I don’t think he’ll be able to fool the people again in 2012, at least not enough to get reelected. Now they understand what he meant in his brief conversation with Joe the Plumber, and they understand what it means to elect a Marxist.

[Update a couple minutes later]

It’s too late for a “third way.”

Honesty From Gene Simmons

He wants his Obama vote back, and admits that he voted for him because he was black. I suspect that there are a lot of people in the same boat, and they won’t make the same mistake twice. They expiated their racial guilt in 2008.

[Update a while later]

This seems right to me:

…ask yourself this question: How many people do you know who voted for Obama in 2008 but now express regret about the vote or reservations about his leadership?

Probably plenty.

Now ask yourself this: How many people do you know who voted against Obama in 2008 but have since been won over?

Probably not a single one.

The buyers’ remorse is strong in this One.

Dwindling

Sixty-nine years later, there aren’t many survivors of Pearl Harbor left. The war itself is passing out of living memory. And sadly, many of the lessons learned from it will probably have to be relearned, at the cost of how knows how many more innocent lives.

[Update a few minutes later]

Bing remembers. But it’s just another day to Google. You’d think it a significant date even to a “citizen of the world.”

[Update a while later]

When Japan attacked.

Speech Policeman

Like Stanley Kurtz, I am getting really, really tired of David Frum:

All Galston and Frum have done is to make explicit — and reinforce — the mainstream press’s existing determination to ignore and silence critics of Obama’s radicalism.
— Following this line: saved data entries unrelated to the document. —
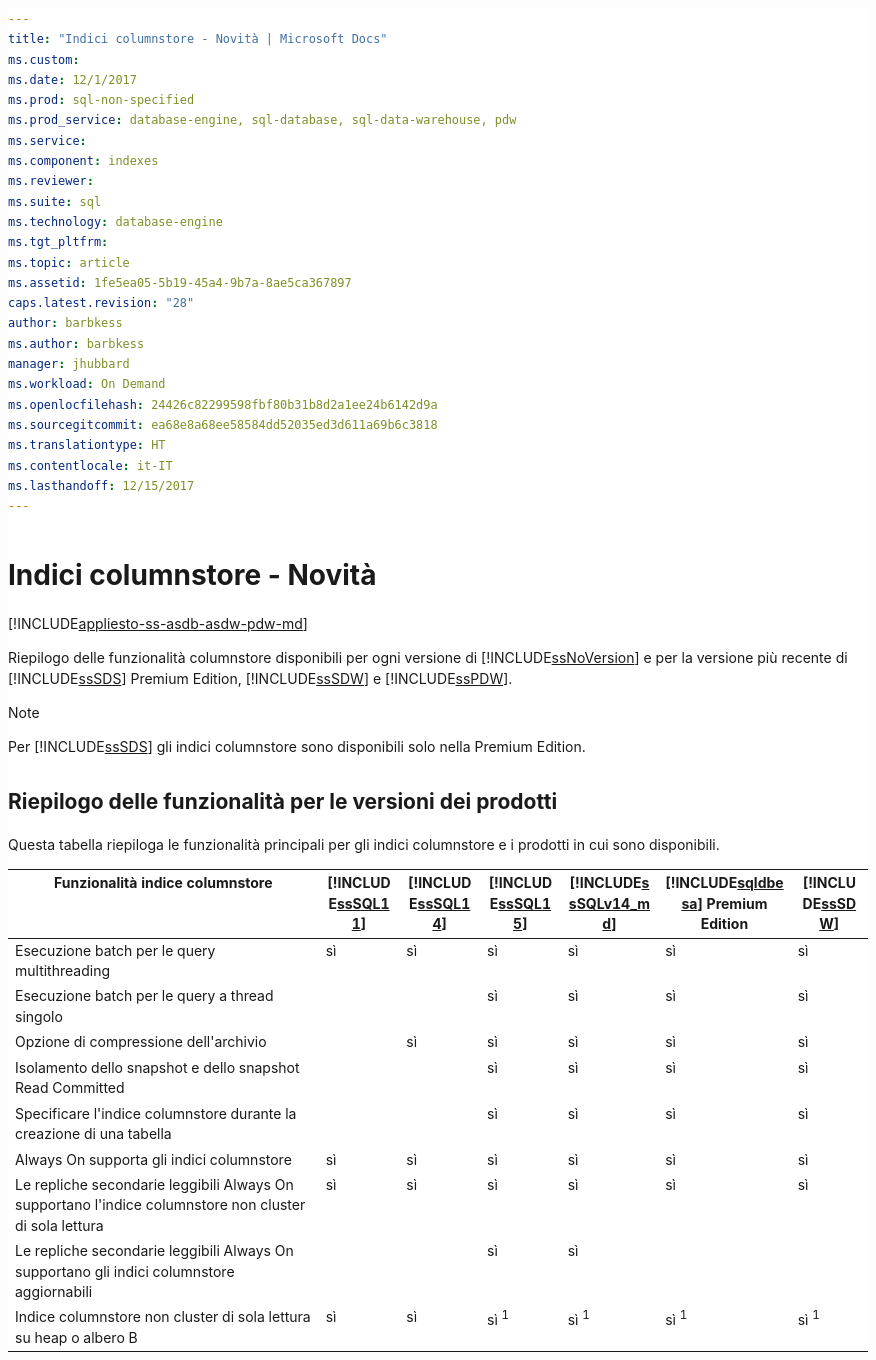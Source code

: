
 ```yaml
---
title: "Indici columnstore - Novità | Microsoft Docs"
ms.custom: 
ms.date: 12/1/2017
ms.prod: sql-non-specified
ms.prod_service: database-engine, sql-database, sql-data-warehouse, pdw
ms.service: 
ms.component: indexes
ms.reviewer: 
ms.suite: sql
ms.technology: database-engine
ms.tgt_pltfrm: 
ms.topic: article
ms.assetid: 1fe5ea05-5b19-45a4-9b7a-8ae5ca367897
caps.latest.revision: "28"
author: barbkess
ms.author: barbkess
manager: jhubbard
ms.workload: On Demand
ms.openlocfilehash: 24426c82299598fbf80b31b8d2a1ee24b6142d9a
ms.sourcegitcommit: ea68e8a68ee58584dd52035ed3d611a69b6c3818
ms.translationtype: HT
ms.contentlocale: it-IT
ms.lasthandoff: 12/15/2017
---
```

# <a name="columnstore-indexes---what39s-new"></a>Indici columnstore - Novità
[!INCLUDE[appliesto-ss-asdb-asdw-pdw-md](../../includes/appliesto-ss-asdb-asdw-pdw-md.md)]

  Riepilogo delle funzionalità columnstore disponibili per ogni versione di [!INCLUDE[ssNoVersion](../../includes/ssnoversion-md.md)] e per la versione più recente di [!INCLUDE[ssSDS](../../includes/sssds-md.md)] Premium Edition, [!INCLUDE[ssSDW](../../includes/sssdw-md.md)] e [!INCLUDE[ssPDW](../../includes/sspdw-md.md)].  

 > [!NOTE]
 > Per [!INCLUDE[ssSDS](../../includes/sssds-md.md)] gli indici columnstore sono disponibili solo nella Premium Edition.
 
## <a name="feature-summary-for-product-releases"></a>Riepilogo delle funzionalità per le versioni dei prodotti  
 Questa tabella riepiloga le funzionalità principali per gli indici columnstore e i prodotti in cui sono disponibili.  

|Funzionalità indice columnstore|[!INCLUDE[ssSQL11](../../includes/sssql11-md.md)]|[!INCLUDE[ssSQL14](../../includes/sssql14-md.md)]|[!INCLUDE[ssSQL15](../../includes/sssql15-md.md)]|[!INCLUDE[ssSQLv14_md](../../includes/sssqlv14-md.md)]|[!INCLUDE[sqldbesa](../../includes/sqldbesa-md.md)] Premium Edition|[!INCLUDE[ssSDW](../../includes/sssdw-md.md)]|  
|-------------------------------|---------------------------|---------------------------|---------------------------|--------------------------------------------|-------------------------|---|  
|Esecuzione batch per le query multithreading|sì|sì|sì|sì|sì|sì| 
|Esecuzione batch per le query a thread singolo|||sì|sì|sì|sì|  
|Opzione di compressione dell'archivio||sì|sì|sì|sì|sì|  
|Isolamento dello snapshot e dello snapshot Read Committed|||sì|sì|sì|sì| 
|Specificare l'indice columnstore durante la creazione di una tabella|||sì|sì|sì|sì|  
|Always On supporta gli indici columnstore|sì|sì|sì|sì|sì|sì| 
|Le repliche secondarie leggibili Always On supportano l'indice columnstore non cluster di sola lettura|sì|sì|sì|sì|sì|sì|  
|Le repliche secondarie leggibili Always On supportano gli indici columnstore aggiornabili|||sì|sì|||  
|Indice columnstore non cluster di sola lettura su heap o albero B|sì|sì|sì <sup>1</sup>|sì <sup>1</sup>|sì <sup>1</sup>|sì <sup>1</sup>|  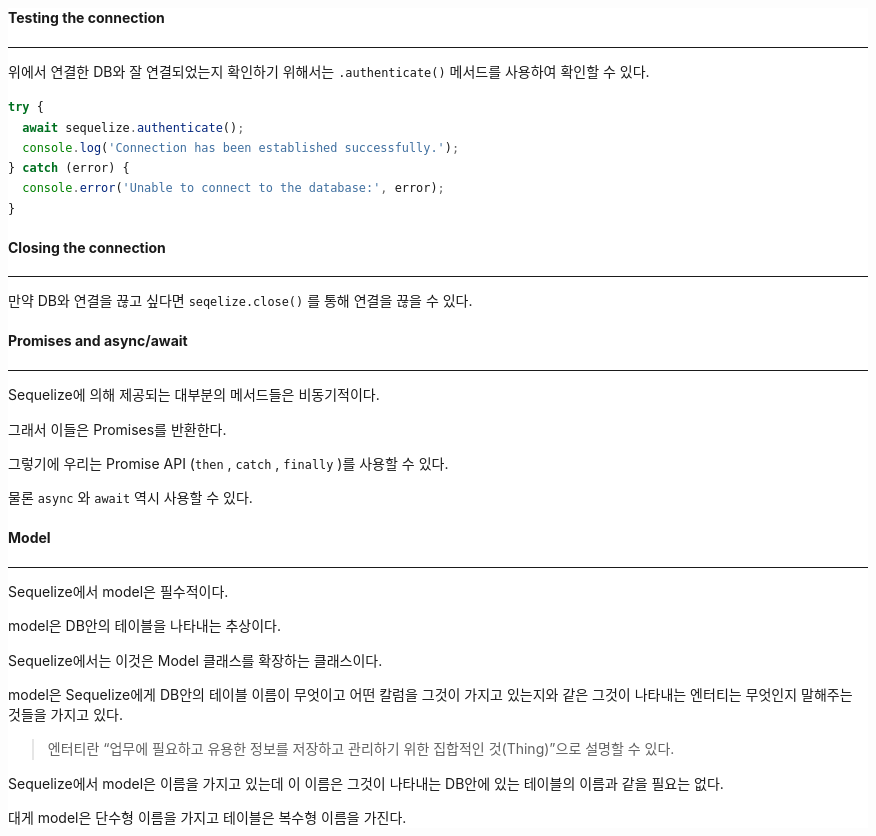 

#### Testing the connection

---

위에서 연결한 DB와 잘 연결되었는지 확인하기 위해서는 `.authenticate()` 메서드를 사용하여 확인할 수 있다.

```javascript
try {
  await sequelize.authenticate();
  console.log('Connection has been established successfully.');
} catch (error) {
  console.error('Unable to connect to the database:', error);
}
```



#### Closing the connection

---

만약 DB와 연결을 끊고 싶다면 `seqelize.close()` 를 통해 연결을 끊을 수 있다.



#### Promises and async/await

---

Sequelize에 의해 제공되는 대부분의 메서드들은 비동기적이다. 

그래서 이들은 Promises를 반환한다. 

그렇기에 우리는 Promise API (`then` , `catch` , `finally` )를 사용할 수 있다.

물론 `async` 와 `await` 역시 사용할 수 있다.



#### Model

---

Sequelize에서 model은 필수적이다.

model은 DB안의 테이블을 나타내는 추상이다.

Sequelize에서는 이것은 Model 클래스를 확장하는 클래스이다.



model은 Sequelize에게 DB안의 테이블 이름이 무엇이고 어떤 칼럼을 그것이 가지고 있는지와 같은 그것이 나타내는 엔터티는 무엇인지 말해주는 것들을 가지고 있다. 



> 엔터티란 “업무에 필요하고 유용한 정보를 저장하고 관리하기 위한 집합적인 것(Thing)”으로 설명할 수 있다.



Sequelize에서 model은 이름을 가지고 있는데 이 이름은 그것이 나타내는 DB안에 있는 테이블의 이름과 같을 필요는 없다.

대게 model은 단수형 이름을 가지고 테이블은 복수형 이름을 가진다. 
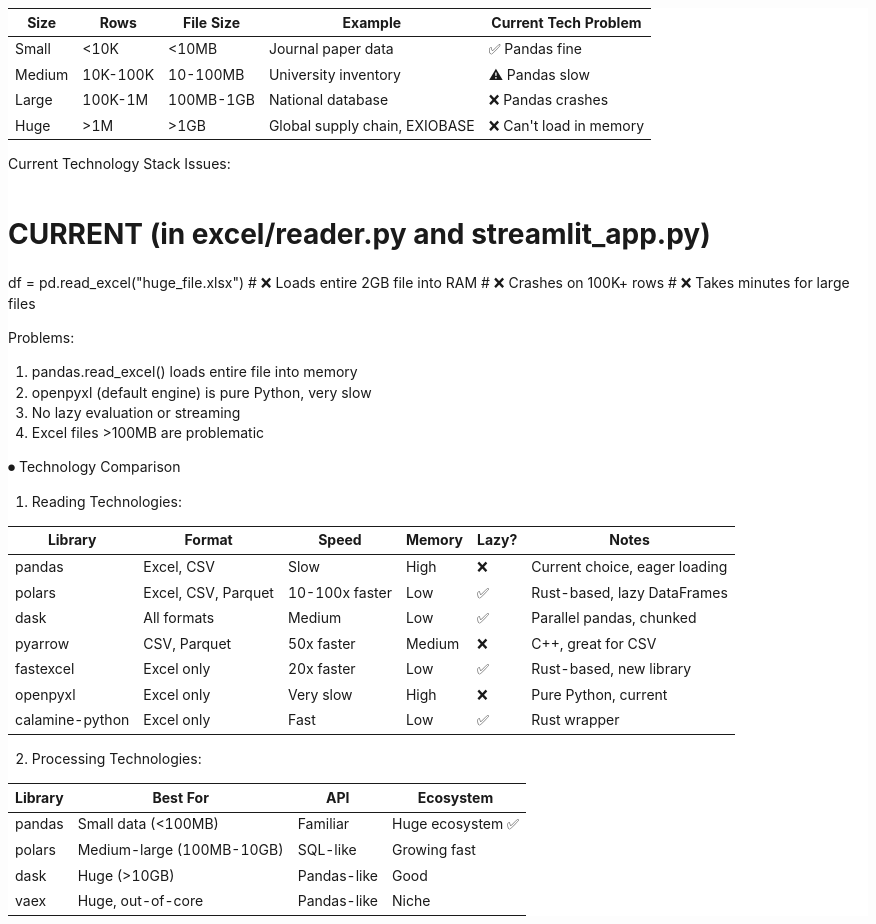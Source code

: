   | Size   | Rows     | File Size | Example                       | Current Tech Problem   |
  |--------|----------|-----------|-------------------------------|------------------------|
  | Small  | <10K     | <10MB     | Journal paper data            | ✅ Pandas fine          |
  | Medium | 10K-100K | 10-100MB  | University inventory          | ⚠️ Pandas slow         |
  | Large  | 100K-1M  | 100MB-1GB | National database             | ❌ Pandas crashes       |
  | Huge   | >1M      | >1GB      | Global supply chain, EXIOBASE | ❌ Can't load in memory |

  Current Technology Stack Issues:

  # CURRENT (in excel/reader.py and streamlit_app.py)
  df = pd.read_excel("huge_file.xlsx")  # ❌ Loads entire 2GB file into RAM
                                         # ❌ Crashes on 100K+ rows
                                         # ❌ Takes minutes for large files

  Problems:
  1. pandas.read_excel() loads entire file into memory
  2. openpyxl (default engine) is pure Python, very slow
  3. No lazy evaluation or streaming
  4. Excel files >100MB are problematic

⏺ Technology Comparison

  1. Reading Technologies:

  | Library         | Format              | Speed          | Memory | Lazy? | Notes                         |
  |-----------------|---------------------|----------------|--------|-------|-------------------------------|
  | pandas          | Excel, CSV          | Slow           | High   | ❌     | Current choice, eager loading |
  | polars          | Excel, CSV, Parquet | 10-100x faster | Low    | ✅     | Rust-based, lazy DataFrames   |
  | dask            | All formats         | Medium         | Low    | ✅     | Parallel pandas, chunked      |
  | pyarrow         | CSV, Parquet        | 50x faster     | Medium | ❌     | C++, great for CSV            |
  | fastexcel       | Excel only          | 20x faster     | Low    | ✅     | Rust-based, new library       |
  | openpyxl        | Excel only          | Very slow      | High   | ❌     | Pure Python, current          |
  | calamine-python | Excel only          | Fast           | Low    | ✅     | Rust wrapper                  |

  2. Processing Technologies:

  | Library | Best For                  | API         | Ecosystem        |
  |---------|---------------------------|-------------|------------------|
  | pandas  | Small data (<100MB)       | Familiar    | Huge ecosystem ✅ |
  | polars  | Medium-large (100MB-10GB) | SQL-like    | Growing fast     |
  | dask    | Huge (>10GB)              | Pandas-like | Good             |
  | vaex    | Huge, out-of-core         | Pandas-like | Niche            |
Once No Labels gets going, public resentment at these silencing techniques is bound to increase. Contrary to Galston and Frum, the way to reduce polarization is not to suppress disagreement but to invite reasoned debate on the issues that actually divide us. Since a substantial portion of the public views the president as a covert radical, let the topic be debated in the widest and most respectable forums. If the president’s accusers offer mere bluster, or his defenders are living in denial, we shall see it all then. A true public debate on this issue in the pages of the mainstream press would rivet the public’s attention and immediately raise the level of discussion. By further suppressing this debate, on the other hand, Galston and Frum promote distrust and enmity between Left and Right.

Suppressing debate is what the left is all about, because they never come off very well in a real one.

Calling Out Hollywood On Their Lying Crocumentary

I expected to see this kind of fact-checking on the latest leftist propaganda piece, but not from the Washington Post editorial board:

“It’s accurate,” Ms. Plame told The Post. Said Mr. Wilson: “For people who have short memories or don’t read, this is the only way they will remember that period.”

We certainly hope that is not the case. In fact, “Fair Game,” based on books by Mr. Wilson and his wife, is full of distortions – not to mention outright inventions.

Both the books and the movie should be filed in the “fiction” section, but people will continue to repeat the lies.